## TO DO
Nothing but the data, repeated exactly, belongs in the answer.
**** RECORDS SHOWN
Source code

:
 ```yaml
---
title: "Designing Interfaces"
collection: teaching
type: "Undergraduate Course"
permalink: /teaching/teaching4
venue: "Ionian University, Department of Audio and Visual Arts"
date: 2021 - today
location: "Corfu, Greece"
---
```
********
## ANSWER TO THIS EXERCISE
Source code

:
 ```yaml
---
title: "Designing Interfaces"
collection: teaching
type: "Undergraduate Course"
permalink: /teaching/teaching4
venue: "Ionian University, Department of Audio and Visual Arts"
date: 2021 - today
location: "Corfu, Greece"
---
```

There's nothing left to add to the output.